L’ammissione del ministro Piantedosi: “L’innalzamento delle pene non produce effetti”. E i 5 Stelle attaccano: “Bocciato il panpenalismo del governo”.

Il governo sconfessase stesso. Dopo aver introdotto decine di nuovi reati, ora ammette che la svolta panpenalista non funziona

L’ammissione del ministro Piantedosi: “L’innalzamento delle pene non produce effetti”. E i 5 Stelle attaccano: “Bocciato il panpenalismo del governo”.
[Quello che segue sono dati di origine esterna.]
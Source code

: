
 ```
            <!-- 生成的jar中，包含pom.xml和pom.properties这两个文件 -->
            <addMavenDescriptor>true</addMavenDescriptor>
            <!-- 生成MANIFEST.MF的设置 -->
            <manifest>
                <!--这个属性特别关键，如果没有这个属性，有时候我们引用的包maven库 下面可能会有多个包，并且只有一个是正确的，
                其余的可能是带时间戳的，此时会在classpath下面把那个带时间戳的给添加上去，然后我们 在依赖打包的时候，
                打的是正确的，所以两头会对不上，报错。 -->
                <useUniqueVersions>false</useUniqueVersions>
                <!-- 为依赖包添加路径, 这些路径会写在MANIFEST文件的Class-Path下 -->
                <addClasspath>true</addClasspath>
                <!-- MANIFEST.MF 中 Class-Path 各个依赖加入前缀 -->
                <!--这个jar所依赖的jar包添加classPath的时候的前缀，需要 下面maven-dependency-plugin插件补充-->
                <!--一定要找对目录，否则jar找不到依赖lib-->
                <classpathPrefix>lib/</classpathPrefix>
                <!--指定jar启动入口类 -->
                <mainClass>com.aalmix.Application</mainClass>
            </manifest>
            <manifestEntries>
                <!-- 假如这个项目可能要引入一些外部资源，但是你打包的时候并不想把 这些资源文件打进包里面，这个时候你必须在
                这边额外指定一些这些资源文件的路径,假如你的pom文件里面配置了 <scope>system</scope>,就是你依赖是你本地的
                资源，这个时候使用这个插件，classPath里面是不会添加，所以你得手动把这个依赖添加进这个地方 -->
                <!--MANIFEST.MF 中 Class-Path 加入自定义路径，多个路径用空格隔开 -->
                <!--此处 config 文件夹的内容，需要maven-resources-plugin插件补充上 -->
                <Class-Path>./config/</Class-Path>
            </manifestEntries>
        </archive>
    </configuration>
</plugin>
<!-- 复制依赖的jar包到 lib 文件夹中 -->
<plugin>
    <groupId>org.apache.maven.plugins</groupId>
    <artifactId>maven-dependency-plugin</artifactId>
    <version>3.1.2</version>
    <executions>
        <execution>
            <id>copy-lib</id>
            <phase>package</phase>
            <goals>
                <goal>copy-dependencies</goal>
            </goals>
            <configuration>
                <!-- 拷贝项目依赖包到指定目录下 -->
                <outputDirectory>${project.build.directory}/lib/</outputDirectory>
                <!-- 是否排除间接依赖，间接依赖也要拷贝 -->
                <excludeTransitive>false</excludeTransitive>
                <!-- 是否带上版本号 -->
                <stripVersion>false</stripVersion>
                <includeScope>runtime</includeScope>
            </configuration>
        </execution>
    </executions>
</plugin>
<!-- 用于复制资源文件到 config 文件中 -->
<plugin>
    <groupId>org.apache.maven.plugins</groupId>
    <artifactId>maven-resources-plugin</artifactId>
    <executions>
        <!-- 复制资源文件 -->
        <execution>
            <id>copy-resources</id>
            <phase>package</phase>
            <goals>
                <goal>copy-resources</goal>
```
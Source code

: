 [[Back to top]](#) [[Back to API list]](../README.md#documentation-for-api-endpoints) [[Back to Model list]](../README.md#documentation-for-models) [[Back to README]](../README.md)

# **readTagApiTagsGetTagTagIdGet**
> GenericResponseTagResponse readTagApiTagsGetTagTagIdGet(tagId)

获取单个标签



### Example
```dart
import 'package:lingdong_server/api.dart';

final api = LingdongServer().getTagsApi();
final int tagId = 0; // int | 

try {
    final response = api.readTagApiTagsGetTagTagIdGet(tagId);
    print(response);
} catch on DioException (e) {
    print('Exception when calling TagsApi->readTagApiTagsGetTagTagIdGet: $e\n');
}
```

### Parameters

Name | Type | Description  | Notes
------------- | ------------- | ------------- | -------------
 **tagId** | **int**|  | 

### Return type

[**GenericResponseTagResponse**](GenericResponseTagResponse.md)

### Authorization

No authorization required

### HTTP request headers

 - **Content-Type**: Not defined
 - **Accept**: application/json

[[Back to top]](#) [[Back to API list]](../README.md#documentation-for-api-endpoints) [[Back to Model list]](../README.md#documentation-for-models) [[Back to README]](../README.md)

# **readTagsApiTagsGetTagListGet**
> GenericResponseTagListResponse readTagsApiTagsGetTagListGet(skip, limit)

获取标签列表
Alla fine la confessione arriva direttamente dal ministro dell’Interno Matteo Piantedosi che, ospite di Quarta repubblica, nella foga di difendere il nuovo Decreto sicurezza, ha infatti dichiarato solennemente: “Ci siamo resi conto che l’innalzamento delle pene, lo stress sul sistema penale, non produce effetti prima di tutto perché le pene necessariamente devono essere proporzionate ed equilibrate e perché ci si scontra con l’applicazione giudiziaria. Quindi stiamo molto potenziando gli strumenti di prevenzione amministrativa”.

M5S all’attacco: “Bocciato il panpenalismo del governo”

Musica per le opposizioni, che da anni criticano l’ipertrofia del governo, che sforna nuovi reati a ritmi scellerati. “Lunedì sera in tv è arrivata una netta bocciatura del panpenalismo del governo Meloni”, hanno attaccato ieri i rappresentanti M5S nelle commissioni Giustizia della Camera e del Senato Stefania Ascari, Anna Bilotti, Federico Cafiero De Raho, Valentina D’Orso, Carla Giuliano, Ada Lopreiato e Roberto Scarpinato.

“Parole sante, il problema è che a pronunciarle è stato Piantedosi, il ministro che insieme al collega Nordio e alla premier Meloni ha voluto inondare il Codice Penale, i tribunali e i cittadini di decine e decine di nuovi reati e aggravamenti di pena”, hanno aggiunto i pentastellati.

L’ammissione mentre aumentano (di nuovo) reati e pene

“La vicenda assume caratteri grotteschi se si pensa che il ministro ha pronunciato queste parole mentre commentava l’ultimo decreto sicurezza che insiste nell’introdurre reati e aumenti di pena”, hanno continuato, “I risultati di queste politiche sono sotto gli occhi di tutti: la situazione della sicurezza è fuori controllo, la giustizia arranca tra carenze di organico e montagne di fascicoli e così i nuovi reati, talvolta anche inutili o gravemente liberticidi, rimangono solo nel curriculum del governo. Quella di Piantedosi è una clamorosa ammissione del fallimento del governo. Chissà cosa ne pensa il ministro Nordio, un tempo inflessibile fustigatore del panpenalismo”.

Appendino: “Piantedosi abbia un po’ di dignità”

“Piantesosi ci ha preso in giro”, ha rincarato la dose l’M5s Chiara Appendino in un post, “lo ha ammesso con spiazzante serenità, dopo aver passato tre anni e mezzo a inventarsi nuovi reati e alzare le pene spacciandola per la soluzione definitiva. Ce l’hanno raccontata così per i rave, per Cutro, per i decreti sicurezza e per ogni singola emergenza. Risultato? I problemi sono ancora tutti lì. E allora Ministro, dopo aver ammesso che la vostra strategia è fallimentare, abbia un po’ di dignità e sia coerente: ritiri immediatamente il nuovo decreto truffa”.

Non paga, la deputata 5S ha ricordato che a Torino il ministero degli interi ha mandato 93 agenti, mentre a Como, “città dieci volte più piccola e con meno problemi ma collegio elettorale del vostro Sottosegretario leghista Molteni, ne avete mandati 37”. “La sicurezza è una cosa seria, non un volantino elettorale”, conclude Appendino.